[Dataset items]
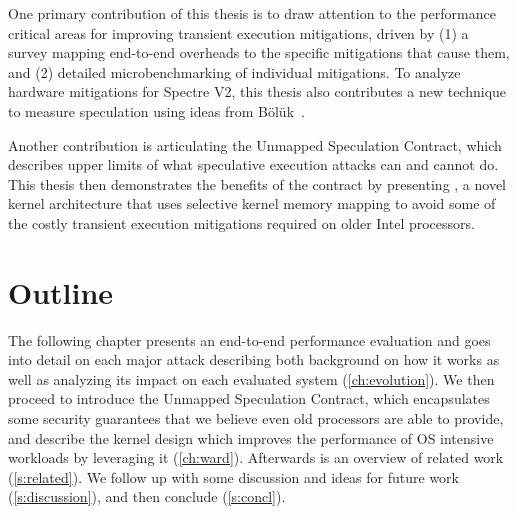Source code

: One primary contribution of this thesis is to draw attention to the performance critical areas for improving transient execution mitigations, driven by 
(1) a survey mapping end-to-end overheads to the specific mitigations that cause them, and 
(2) detailed microbenchmarking of individual mitigations.
To analyze hardware mitigations for Spectre V2, this thesis also contributes a new technique to measure speculation using ideas from Bölük~\cite{speculating-x86}.

Another contribution is articulating the Unmapped Speculation Contract, which describes upper limits of what speculative execution attacks can and cannot do.
This thesis then demonstrates the benefits of the contract
by presenting \sys{}, a novel kernel architecture that uses
selective kernel memory mapping to avoid some of the costly transient execution
mitigations required on older Intel processors.

\section{Outline}
The following chapter presents an end-to-end performance evaluation and goes into detail on each major attack describing both background on how it works as well as analyzing its impact on each evaluated system (\autoref{ch:evolution}).
We then proceed to introduce the Unmapped Speculation Contract, which encapsulates some security guarantees that we believe even old processors are able to provide, and describe the \sys kernel design which improves the performance of OS intensive workloads by leveraging it (\autoref{ch:ward}).
Afterwards is an overview of related work (\autoref{s:related}).
We follow up with some discussion and ideas for future work (\autoref{s:discussion}), and then conclude (\autoref{s:concl}).
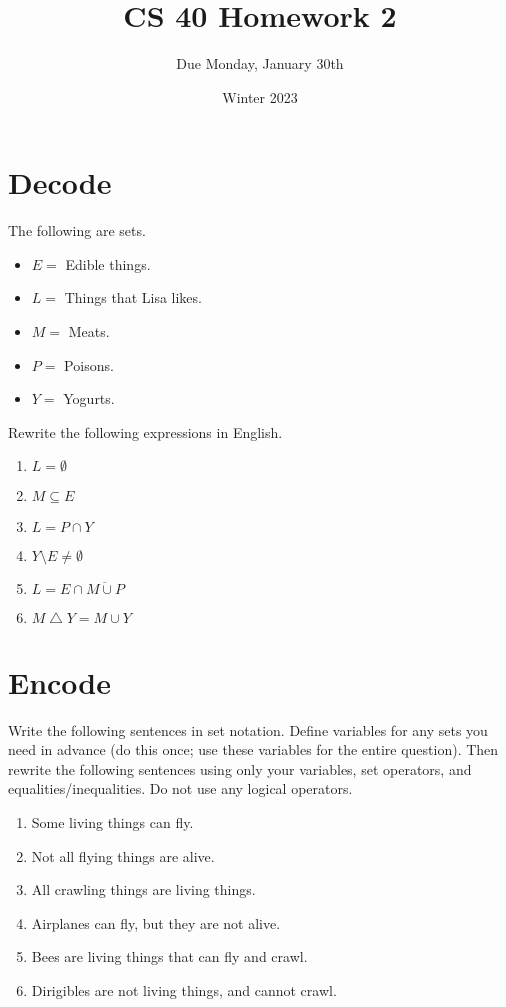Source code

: \documentclass{article}
\title{CS 40 Homework 2}
\author{Due Monday, January 30th}
\date{Winter 2023}
\begin{document}
\maketitle

\section{Decode}

The following are sets.

\begin{itemize}
    \setlength{\itemsep}{0pt}
    \item $E = $ Edible things.
    \item $L = $ Things that Lisa likes.
    \item $M = $ Meats.
    \item $P = $ Poisons.
    \item $Y = $ Yogurts.
\end{itemize}

\noindent
Rewrite the following expressions in English.

\begin{enumerate}[label=\textbf{\alph*.}]
    \setlength{\itemsep}{0pt}
    \item $L = \emptyset$
    \item $M \subseteq E$
    \item $L = P \cap Y$
    \item $Y \setminus E \neq \emptyset$
    \item $L = E \cap \overline{M \cup P}$
    \item $M \bigtriangleup Y = M \cup Y$
\end{enumerate}


\section{Encode}

Write the following sentences in set notation.
Define variables for any sets you need in advance (do this once; use these variables for the entire question).
Then rewrite the following sentences using only your variables, set operators, and equalities/inequalities.
Do not use any logical operators.

\begin{enumerate}[label=\textbf{\alph*.}]
    \setlength{\itemsep}{0pt}
    \item Some living things can fly.
    \item Not all flying things are alive.
    \item All crawling things are living things.
    \item Airplanes can fly, but they are not alive.
    \item Bees are living things that can fly and crawl.
    \item Dirigibles are not living things, and cannot crawl.
\end{enumerate}
\end{document}
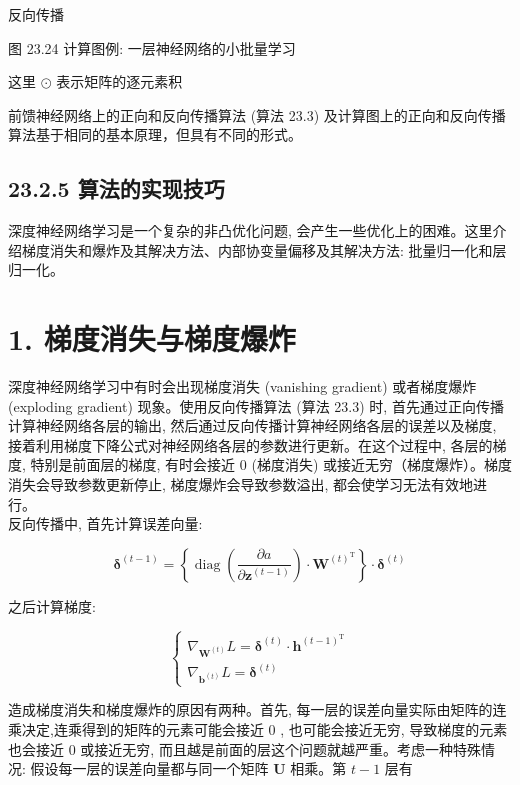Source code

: \documentclass[10pt]{article}
\begin{document}
\begin{CJK*}{UTF8}{bsmi}
反向传播

图 23.24 计算图例: 一层神经网络的小批量学习

这里 $\odot$ 表示矩阵的逐元素积

前馈神经网络上的正向和反向传播算法 (算法 23.3) 及计算图上的正向和反向传播算法基于相同的基本原理，但具有不同的形式。

\subsection*{23.2.5 算法的实现技巧}
深度神经网络学习是一个复杂的非凸优化问题, 会产生一些优化上的困难。这里介绍梯度消失和爆炸及其解决方法、内部协变量偏移及其解决方法: 批量归一化和层归一化。

\section*{1. 梯度消失与梯度爆炸}
深度神经网络学习中有时会出现梯度消失 (vanishing gradient) 或者梯度爆炸 (exploding gradient) 现象。使用反向传播算法 (算法 23.3) 时, 首先通过正向传播计算神经网络各层的输出, 然后通过反向传播计算神经网络各层的误差以及梯度, 接着利用梯度下降公式对神经网络各层的参数进行更新。在这个过程中, 各层的梯度, 特别是前面层的梯度, 有时会接近 0 (梯度消失) 或接近无穷（梯度爆炸）。梯度消失会导致参数更新停止, 梯度爆炸会导致参数溢出, 都会使学习无法有效地进行。\\
反向传播中, 首先计算误差向量:


\begin{equation*}
\boldsymbol{\delta}^{(t-1)}=\left\{\operatorname{diag}\left(\frac{\partial a}{\partial \boldsymbol{z}^{(t-1)}}\right) \cdot \boldsymbol{W}^{(t)^{\mathrm{T}}}\right\} \cdot \boldsymbol{\delta}^{(t)} \tag{23.57}
\end{equation*}


之后计算梯度:

\[
\left\{\begin{array}{c}
\nabla_{\boldsymbol{W}^{(t)}} L=\boldsymbol{\delta}^{(t)} \cdot \boldsymbol{h}^{(t-1)^{\mathrm{T}}}  \tag{23.58}\\
\nabla_{\boldsymbol{b}^{(t)}} L=\boldsymbol{\delta}^{(t)}
\end{array}\right.
\]

造成梯度消失和梯度爆炸的原因有两种。首先, 每一层的误差向量实际由矩阵的连乘决定,连乘得到的矩阵的元素可能会接近 0 , 也可能会接近无穷, 导致梯度的元素也会接近 0 或接近无穷, 而且越是前面的层这个问题就越严重。考虑一种特殊情况: 假设每一层的误差向量都与同一个矩阵 $\boldsymbol{U}$ 相乘。第 $t-1$ 层有


\end{CJK*}
\end{document}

→ Activity:
Retype the records above word for word, from their first line through the line containing "selective kernel memory", and leave out every picture.

→ Written solution:
Source code

: One primary contribution of this thesis is to draw attention to the performance critical areas for improving transient execution mitigations, driven by 
(1) a survey mapping end-to-end overheads to the specific mitigations that cause them, and 
(2) detailed microbenchmarking of individual mitigations.
To analyze hardware mitigations for Spectre V2, this thesis also contributes a new technique to measure speculation using ideas from Bölük~\cite{speculating-x86}.

Another contribution is articulating the Unmapped Speculation Contract, which describes upper limits of what speculative execution attacks can and cannot do.
This thesis then demonstrates the benefits of the contract
by presenting \sys{}, a novel kernel architecture that uses
selective kernel memory mapping to avoid some of the costly transient execution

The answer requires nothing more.